__Exercise__:
Find every line in the data that contains the word "permisos". Return each of those lines.

Saved data entries:

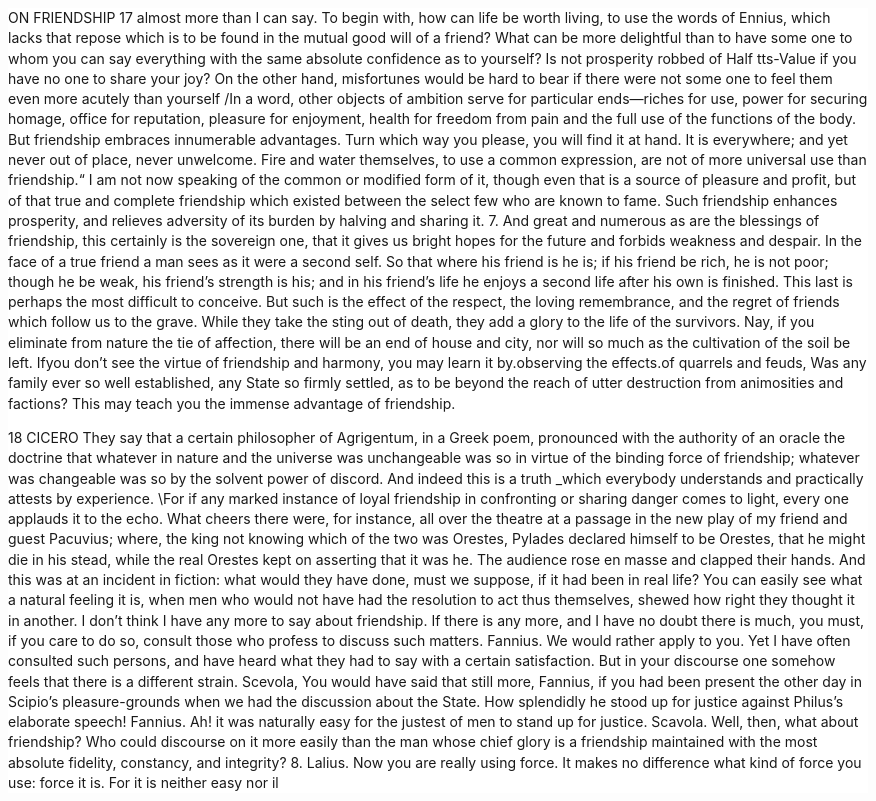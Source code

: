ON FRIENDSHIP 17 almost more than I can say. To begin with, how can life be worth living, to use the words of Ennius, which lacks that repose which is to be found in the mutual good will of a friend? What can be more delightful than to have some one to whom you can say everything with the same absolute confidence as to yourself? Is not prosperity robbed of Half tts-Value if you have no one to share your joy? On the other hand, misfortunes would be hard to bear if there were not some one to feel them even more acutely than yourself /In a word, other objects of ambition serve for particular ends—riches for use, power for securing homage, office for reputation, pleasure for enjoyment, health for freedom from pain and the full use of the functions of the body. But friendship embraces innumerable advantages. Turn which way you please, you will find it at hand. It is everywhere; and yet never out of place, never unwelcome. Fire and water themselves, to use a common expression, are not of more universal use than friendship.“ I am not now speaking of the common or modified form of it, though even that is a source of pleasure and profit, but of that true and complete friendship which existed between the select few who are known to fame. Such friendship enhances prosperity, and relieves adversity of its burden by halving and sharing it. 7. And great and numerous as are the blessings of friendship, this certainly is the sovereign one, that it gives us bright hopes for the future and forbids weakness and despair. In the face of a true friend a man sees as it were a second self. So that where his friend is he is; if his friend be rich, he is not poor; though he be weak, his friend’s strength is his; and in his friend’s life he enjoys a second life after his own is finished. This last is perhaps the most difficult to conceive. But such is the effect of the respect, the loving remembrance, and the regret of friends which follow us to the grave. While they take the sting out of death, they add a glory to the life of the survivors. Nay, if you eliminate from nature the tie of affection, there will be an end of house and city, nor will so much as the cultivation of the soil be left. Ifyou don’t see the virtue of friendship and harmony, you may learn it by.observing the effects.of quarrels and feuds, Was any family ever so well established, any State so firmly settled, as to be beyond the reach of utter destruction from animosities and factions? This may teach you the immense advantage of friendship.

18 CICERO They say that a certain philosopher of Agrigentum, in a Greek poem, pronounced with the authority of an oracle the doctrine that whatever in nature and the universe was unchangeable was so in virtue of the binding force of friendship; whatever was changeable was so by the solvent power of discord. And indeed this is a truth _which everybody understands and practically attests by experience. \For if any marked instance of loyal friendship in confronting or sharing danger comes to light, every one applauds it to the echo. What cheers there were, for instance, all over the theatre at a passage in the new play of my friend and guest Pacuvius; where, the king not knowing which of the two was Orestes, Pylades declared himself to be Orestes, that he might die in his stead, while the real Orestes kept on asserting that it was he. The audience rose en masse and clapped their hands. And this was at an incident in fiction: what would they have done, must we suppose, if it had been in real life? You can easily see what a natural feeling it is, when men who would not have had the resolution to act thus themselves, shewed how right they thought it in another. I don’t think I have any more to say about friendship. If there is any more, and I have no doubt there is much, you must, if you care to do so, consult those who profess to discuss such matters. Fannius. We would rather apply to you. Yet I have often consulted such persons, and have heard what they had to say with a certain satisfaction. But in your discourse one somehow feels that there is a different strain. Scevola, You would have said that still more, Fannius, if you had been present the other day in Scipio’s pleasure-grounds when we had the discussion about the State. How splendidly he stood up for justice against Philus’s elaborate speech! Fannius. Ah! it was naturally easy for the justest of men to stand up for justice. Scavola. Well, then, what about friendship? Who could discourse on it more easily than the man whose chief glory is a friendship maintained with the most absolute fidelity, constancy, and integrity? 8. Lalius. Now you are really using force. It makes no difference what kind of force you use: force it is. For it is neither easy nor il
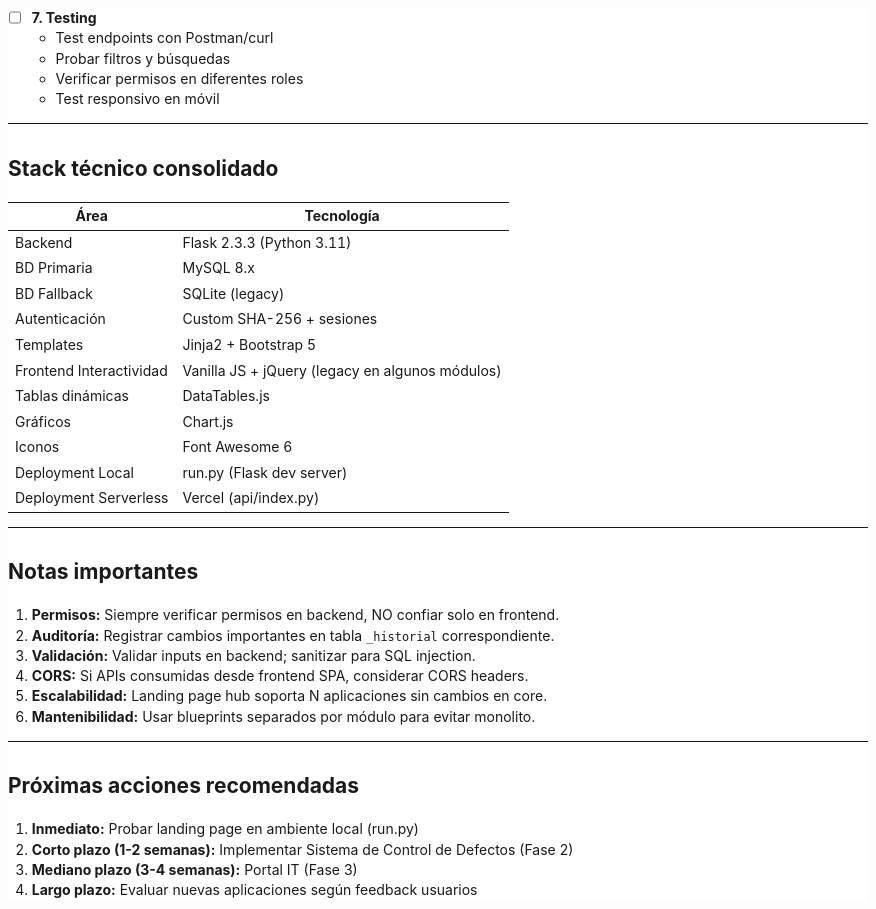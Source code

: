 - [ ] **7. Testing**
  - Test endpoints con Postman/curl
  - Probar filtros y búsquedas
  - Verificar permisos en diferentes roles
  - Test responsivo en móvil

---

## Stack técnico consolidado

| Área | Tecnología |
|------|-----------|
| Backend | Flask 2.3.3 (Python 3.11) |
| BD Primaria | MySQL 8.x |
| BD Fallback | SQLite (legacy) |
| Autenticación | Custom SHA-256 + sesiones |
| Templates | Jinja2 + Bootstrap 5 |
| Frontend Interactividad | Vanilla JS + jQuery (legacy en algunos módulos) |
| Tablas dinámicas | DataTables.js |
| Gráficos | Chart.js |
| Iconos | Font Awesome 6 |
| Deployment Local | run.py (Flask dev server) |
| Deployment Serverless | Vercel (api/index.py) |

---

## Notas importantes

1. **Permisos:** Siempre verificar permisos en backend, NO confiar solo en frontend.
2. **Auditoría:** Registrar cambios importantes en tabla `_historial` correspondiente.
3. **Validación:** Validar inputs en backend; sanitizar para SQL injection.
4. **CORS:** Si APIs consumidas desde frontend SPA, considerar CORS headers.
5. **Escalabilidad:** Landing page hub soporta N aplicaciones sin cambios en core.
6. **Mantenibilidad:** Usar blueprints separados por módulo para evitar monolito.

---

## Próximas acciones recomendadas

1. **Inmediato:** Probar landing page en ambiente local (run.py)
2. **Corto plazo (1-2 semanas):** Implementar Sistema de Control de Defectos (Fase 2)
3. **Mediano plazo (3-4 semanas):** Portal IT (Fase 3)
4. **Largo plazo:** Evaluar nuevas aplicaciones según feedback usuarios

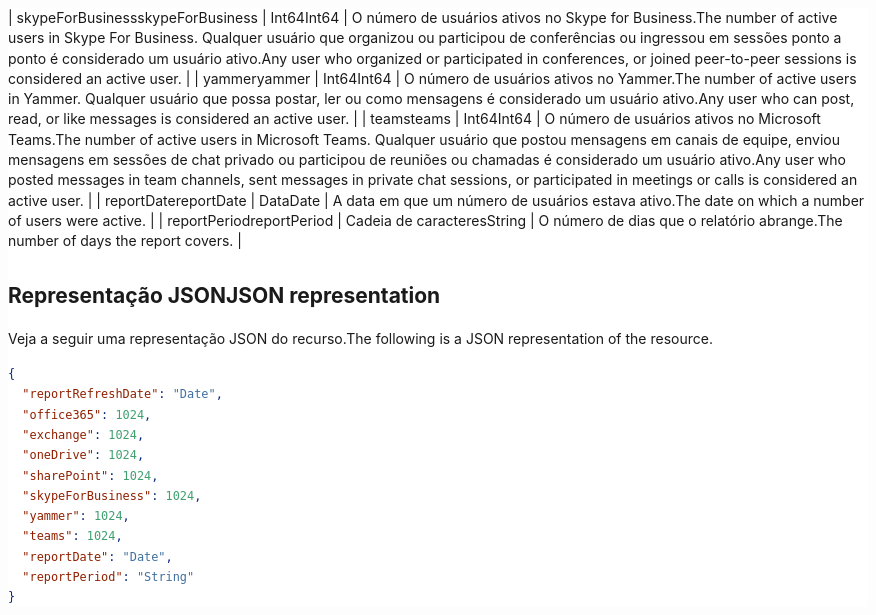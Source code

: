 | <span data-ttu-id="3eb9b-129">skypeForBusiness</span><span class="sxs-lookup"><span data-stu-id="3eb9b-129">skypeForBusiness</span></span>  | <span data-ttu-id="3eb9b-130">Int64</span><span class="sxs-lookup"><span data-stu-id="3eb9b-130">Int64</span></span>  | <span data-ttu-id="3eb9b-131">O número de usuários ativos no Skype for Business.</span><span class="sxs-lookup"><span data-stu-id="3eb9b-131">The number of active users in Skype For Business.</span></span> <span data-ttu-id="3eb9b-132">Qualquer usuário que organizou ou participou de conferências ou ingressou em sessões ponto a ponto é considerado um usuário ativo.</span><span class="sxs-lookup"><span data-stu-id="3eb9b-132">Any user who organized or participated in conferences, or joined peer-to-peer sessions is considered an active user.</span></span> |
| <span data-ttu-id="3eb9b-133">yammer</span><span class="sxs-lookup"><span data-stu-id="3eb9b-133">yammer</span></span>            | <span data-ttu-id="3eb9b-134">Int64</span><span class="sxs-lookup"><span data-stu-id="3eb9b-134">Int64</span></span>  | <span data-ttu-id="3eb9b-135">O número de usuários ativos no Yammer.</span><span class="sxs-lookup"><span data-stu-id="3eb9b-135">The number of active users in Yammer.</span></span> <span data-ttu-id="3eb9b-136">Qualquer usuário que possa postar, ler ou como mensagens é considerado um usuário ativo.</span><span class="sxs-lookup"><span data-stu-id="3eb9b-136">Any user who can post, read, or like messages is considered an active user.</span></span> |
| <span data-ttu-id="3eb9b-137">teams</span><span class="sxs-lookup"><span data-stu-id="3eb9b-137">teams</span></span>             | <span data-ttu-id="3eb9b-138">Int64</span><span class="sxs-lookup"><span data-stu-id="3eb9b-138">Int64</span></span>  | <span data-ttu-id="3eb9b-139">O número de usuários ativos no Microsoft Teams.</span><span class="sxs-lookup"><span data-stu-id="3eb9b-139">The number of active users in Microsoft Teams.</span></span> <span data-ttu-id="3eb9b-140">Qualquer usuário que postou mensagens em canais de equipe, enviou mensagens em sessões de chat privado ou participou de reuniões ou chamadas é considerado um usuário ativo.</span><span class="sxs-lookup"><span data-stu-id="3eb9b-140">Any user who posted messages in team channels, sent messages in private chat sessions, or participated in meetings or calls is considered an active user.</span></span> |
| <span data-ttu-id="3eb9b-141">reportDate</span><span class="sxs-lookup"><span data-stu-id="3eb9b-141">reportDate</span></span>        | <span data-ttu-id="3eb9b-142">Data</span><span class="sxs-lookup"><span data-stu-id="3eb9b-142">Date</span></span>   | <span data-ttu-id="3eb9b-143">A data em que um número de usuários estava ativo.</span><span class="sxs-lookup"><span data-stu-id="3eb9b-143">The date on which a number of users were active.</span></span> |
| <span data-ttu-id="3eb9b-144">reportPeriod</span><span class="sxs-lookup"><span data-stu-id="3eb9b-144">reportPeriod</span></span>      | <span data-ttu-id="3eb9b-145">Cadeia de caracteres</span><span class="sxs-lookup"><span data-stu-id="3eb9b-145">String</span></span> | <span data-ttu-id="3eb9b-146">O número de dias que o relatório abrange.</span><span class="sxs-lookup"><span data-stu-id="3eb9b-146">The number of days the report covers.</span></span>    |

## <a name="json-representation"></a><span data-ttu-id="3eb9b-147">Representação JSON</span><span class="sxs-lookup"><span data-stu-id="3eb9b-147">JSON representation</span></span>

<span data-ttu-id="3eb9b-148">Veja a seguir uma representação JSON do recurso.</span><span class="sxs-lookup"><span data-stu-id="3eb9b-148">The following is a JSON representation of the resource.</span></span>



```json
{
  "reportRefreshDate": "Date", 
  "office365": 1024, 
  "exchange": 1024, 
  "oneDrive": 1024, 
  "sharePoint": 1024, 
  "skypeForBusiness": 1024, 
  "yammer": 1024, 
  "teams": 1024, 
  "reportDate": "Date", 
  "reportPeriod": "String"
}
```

__Answer box__:
  - Verificar permisos en diferentes roles
1. **Permisos:** Siempre verificar permisos en backend, NO confiar solo en frontend.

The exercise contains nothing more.